■ **Problem to solve**
The required lines are those that contain "humano"; pull them out of the data and copy them.
== Data supplied
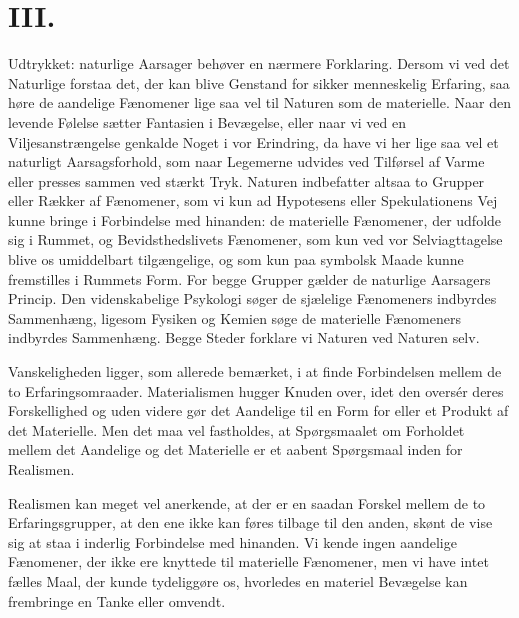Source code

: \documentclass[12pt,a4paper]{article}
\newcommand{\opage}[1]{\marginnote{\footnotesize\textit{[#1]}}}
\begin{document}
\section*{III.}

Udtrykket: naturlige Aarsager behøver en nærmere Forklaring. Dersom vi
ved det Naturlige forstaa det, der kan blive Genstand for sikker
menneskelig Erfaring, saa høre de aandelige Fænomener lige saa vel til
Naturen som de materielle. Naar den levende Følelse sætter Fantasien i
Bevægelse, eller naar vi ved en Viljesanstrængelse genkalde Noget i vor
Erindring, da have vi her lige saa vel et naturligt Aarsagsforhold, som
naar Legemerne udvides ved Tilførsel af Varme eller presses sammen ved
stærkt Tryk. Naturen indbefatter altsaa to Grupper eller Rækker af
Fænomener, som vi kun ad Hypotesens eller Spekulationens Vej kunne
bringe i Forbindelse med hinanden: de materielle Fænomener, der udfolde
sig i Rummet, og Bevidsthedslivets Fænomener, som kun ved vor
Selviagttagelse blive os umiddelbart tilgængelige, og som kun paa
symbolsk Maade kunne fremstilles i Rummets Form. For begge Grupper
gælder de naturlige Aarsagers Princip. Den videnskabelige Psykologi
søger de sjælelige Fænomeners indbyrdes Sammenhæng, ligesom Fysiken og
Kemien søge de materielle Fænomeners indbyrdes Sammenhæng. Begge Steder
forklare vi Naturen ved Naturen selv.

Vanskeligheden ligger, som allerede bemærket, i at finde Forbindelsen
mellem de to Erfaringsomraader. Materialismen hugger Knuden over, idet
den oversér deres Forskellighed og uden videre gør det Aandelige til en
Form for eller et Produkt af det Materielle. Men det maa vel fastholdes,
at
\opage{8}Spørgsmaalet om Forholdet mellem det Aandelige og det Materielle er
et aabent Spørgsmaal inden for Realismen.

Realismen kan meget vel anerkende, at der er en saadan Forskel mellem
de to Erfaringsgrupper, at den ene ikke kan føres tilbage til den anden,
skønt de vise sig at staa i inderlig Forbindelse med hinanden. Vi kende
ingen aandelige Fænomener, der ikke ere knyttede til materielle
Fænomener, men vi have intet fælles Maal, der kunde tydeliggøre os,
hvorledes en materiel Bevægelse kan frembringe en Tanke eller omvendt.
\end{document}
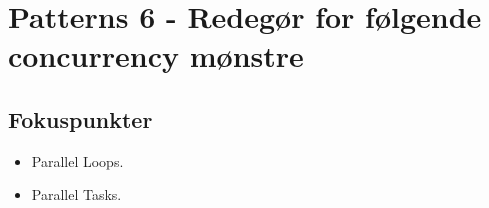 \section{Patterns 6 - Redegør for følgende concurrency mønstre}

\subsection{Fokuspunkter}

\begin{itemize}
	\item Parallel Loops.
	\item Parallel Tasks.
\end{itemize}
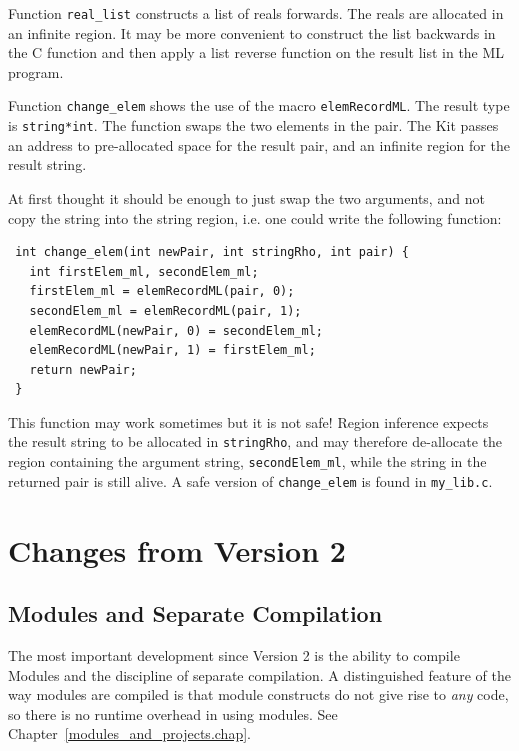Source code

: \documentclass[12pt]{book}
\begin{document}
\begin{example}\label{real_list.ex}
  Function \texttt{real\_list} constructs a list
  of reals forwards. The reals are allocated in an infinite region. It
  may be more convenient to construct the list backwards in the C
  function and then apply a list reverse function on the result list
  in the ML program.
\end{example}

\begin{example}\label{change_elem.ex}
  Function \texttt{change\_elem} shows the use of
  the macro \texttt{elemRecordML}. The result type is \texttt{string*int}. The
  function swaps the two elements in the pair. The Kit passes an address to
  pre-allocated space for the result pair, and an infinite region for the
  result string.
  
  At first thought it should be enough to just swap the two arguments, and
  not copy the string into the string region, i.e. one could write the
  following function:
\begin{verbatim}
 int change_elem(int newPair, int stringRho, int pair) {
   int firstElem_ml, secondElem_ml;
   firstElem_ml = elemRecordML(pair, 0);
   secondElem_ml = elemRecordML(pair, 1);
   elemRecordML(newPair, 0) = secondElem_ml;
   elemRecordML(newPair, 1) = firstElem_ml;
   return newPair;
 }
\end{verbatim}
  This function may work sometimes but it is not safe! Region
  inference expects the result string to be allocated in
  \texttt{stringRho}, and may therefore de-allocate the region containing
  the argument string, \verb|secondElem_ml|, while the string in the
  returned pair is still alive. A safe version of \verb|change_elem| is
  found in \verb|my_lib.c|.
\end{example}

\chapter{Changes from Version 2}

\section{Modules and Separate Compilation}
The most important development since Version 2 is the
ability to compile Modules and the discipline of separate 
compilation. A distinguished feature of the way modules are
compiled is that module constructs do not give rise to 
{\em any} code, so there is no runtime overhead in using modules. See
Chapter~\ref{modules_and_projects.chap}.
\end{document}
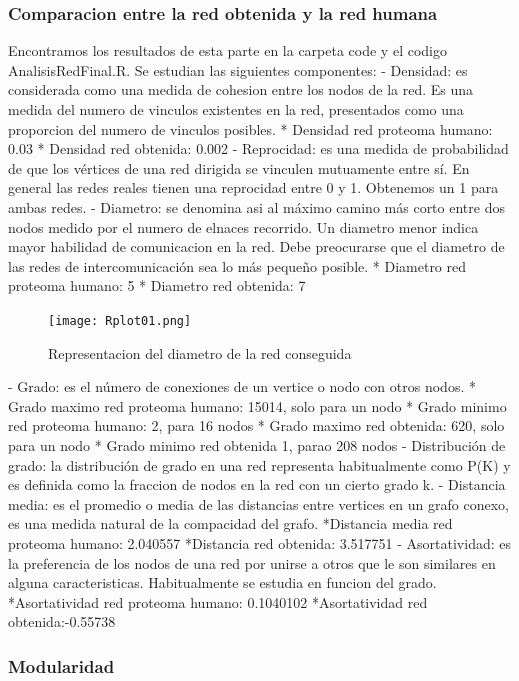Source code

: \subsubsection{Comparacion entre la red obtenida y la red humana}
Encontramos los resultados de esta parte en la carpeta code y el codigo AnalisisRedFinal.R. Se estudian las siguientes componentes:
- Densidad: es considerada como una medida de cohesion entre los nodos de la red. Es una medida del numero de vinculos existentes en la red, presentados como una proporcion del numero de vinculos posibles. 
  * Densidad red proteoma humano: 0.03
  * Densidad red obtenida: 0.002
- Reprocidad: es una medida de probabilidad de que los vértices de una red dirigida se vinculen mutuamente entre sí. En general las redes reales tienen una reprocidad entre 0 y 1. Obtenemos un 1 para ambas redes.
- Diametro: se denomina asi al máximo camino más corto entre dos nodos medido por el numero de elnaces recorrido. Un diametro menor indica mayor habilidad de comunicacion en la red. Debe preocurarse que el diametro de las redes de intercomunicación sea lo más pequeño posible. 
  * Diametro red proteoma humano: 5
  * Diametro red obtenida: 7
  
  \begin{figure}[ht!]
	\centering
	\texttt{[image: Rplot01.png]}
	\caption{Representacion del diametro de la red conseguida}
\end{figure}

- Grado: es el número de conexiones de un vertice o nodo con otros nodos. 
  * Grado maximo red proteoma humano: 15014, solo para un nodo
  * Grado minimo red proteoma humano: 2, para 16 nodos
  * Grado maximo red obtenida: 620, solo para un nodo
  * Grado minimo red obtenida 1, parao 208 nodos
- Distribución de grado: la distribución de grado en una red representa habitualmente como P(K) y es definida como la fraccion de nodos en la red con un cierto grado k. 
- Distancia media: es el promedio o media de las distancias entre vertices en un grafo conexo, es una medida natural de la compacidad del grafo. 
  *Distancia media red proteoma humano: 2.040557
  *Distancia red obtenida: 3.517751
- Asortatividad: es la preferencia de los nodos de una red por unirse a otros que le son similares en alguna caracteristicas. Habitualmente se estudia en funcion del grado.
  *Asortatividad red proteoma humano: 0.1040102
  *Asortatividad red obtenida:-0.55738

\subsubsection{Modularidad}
====
== Data supplied
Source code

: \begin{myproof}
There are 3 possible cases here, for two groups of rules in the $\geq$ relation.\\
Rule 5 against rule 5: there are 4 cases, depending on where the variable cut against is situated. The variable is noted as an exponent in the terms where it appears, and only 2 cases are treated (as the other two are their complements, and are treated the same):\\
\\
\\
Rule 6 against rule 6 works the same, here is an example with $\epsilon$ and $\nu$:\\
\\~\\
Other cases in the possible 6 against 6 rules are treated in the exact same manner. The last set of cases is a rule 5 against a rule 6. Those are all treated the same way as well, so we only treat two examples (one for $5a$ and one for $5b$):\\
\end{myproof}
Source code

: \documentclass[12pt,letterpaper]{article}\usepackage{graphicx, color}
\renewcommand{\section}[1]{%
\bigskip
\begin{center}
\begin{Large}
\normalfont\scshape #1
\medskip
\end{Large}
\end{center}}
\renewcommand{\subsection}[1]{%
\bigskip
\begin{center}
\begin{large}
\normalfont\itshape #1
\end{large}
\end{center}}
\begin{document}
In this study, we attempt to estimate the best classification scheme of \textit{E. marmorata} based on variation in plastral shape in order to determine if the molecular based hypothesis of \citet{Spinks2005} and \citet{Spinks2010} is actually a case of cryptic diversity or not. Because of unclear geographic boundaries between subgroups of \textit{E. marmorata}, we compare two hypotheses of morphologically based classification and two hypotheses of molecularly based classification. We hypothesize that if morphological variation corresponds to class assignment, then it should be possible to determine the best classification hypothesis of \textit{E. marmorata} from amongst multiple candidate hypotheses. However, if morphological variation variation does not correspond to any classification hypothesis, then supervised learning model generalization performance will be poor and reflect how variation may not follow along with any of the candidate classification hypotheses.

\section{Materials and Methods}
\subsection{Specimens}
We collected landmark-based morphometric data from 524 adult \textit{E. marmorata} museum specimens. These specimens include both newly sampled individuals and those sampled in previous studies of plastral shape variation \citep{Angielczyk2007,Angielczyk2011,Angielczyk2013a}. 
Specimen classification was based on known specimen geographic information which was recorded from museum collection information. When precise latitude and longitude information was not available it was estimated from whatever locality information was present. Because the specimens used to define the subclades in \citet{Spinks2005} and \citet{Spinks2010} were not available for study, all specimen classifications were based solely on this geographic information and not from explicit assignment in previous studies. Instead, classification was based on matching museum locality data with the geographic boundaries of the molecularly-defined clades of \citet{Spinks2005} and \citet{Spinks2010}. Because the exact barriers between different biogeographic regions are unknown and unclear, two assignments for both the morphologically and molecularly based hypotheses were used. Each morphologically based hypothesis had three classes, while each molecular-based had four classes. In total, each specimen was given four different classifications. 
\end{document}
====
== Data supplied
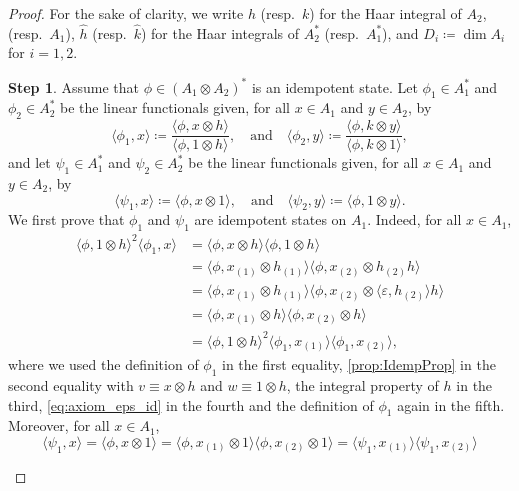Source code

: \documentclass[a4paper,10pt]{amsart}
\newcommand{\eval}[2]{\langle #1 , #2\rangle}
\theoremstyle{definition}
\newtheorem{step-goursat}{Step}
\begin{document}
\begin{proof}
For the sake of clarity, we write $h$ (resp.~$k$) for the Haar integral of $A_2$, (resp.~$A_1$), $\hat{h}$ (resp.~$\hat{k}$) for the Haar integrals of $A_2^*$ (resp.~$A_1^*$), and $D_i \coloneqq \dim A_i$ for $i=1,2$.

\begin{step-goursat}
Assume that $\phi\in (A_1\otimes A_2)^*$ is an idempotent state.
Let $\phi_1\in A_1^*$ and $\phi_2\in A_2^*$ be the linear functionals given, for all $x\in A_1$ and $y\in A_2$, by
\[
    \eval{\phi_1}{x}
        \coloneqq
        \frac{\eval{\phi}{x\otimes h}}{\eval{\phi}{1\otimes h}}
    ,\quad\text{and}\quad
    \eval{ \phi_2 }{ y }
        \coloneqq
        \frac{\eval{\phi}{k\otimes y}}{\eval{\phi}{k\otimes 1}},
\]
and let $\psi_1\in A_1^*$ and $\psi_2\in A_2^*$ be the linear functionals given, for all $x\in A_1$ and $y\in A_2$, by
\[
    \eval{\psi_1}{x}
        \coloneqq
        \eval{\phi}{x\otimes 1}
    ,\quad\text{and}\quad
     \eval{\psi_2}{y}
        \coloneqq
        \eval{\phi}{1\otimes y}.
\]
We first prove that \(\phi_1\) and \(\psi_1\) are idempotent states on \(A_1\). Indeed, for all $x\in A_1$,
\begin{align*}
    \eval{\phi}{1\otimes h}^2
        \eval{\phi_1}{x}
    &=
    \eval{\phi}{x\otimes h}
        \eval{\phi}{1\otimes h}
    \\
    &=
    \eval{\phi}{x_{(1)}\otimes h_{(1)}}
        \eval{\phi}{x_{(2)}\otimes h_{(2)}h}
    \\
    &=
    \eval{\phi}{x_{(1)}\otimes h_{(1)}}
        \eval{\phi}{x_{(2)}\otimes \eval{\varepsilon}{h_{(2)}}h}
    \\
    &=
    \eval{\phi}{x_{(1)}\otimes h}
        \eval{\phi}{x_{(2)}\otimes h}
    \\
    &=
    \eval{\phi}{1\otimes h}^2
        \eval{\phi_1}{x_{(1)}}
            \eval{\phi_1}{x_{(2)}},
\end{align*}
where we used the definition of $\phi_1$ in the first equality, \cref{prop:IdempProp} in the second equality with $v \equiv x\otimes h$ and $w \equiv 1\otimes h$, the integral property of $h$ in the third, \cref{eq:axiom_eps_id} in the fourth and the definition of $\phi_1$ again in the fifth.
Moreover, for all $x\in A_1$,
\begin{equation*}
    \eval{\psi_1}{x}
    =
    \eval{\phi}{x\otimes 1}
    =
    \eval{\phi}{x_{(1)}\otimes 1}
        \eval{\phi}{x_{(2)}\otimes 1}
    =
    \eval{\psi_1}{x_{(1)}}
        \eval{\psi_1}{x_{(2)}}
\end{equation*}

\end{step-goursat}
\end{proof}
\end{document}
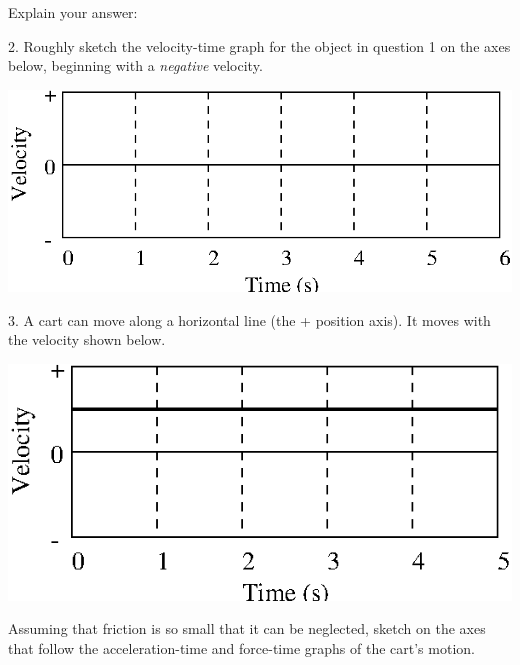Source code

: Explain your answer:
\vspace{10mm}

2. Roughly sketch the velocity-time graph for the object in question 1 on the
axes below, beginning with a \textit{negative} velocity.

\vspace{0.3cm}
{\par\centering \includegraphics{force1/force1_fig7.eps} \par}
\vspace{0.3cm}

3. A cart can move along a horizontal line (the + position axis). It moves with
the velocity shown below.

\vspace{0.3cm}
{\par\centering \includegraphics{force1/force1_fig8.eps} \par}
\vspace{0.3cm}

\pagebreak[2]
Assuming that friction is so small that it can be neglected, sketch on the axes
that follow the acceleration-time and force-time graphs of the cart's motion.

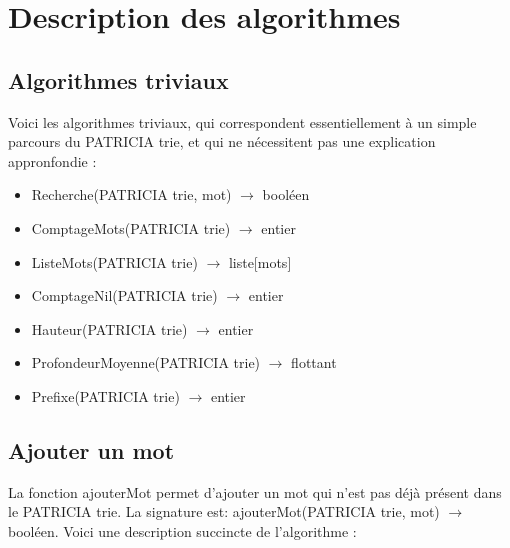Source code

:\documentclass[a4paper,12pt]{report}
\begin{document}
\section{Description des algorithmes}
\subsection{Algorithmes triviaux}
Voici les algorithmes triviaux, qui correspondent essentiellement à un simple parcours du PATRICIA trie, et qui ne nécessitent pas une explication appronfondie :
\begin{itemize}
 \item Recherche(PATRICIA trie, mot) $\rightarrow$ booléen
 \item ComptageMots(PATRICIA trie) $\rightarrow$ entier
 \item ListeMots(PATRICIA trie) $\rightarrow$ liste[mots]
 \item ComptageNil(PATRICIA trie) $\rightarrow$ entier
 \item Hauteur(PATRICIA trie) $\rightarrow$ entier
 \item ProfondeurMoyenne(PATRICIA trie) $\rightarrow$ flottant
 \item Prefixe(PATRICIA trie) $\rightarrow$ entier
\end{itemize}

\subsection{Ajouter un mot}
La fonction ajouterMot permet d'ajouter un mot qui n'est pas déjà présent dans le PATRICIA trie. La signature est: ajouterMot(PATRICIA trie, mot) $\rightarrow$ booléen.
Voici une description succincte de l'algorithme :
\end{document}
====
■ **Solution to this task**
  * Densidad red proteoma humano: 0.03
  * Diametro red proteoma humano: 5
  * Grado maximo red proteoma humano: 15014, solo para un nodo
  * Grado minimo red proteoma humano: 2, para 16 nodos
  *Distancia media red proteoma humano: 2.040557
  *Asortatividad red proteoma humano: 0.1040102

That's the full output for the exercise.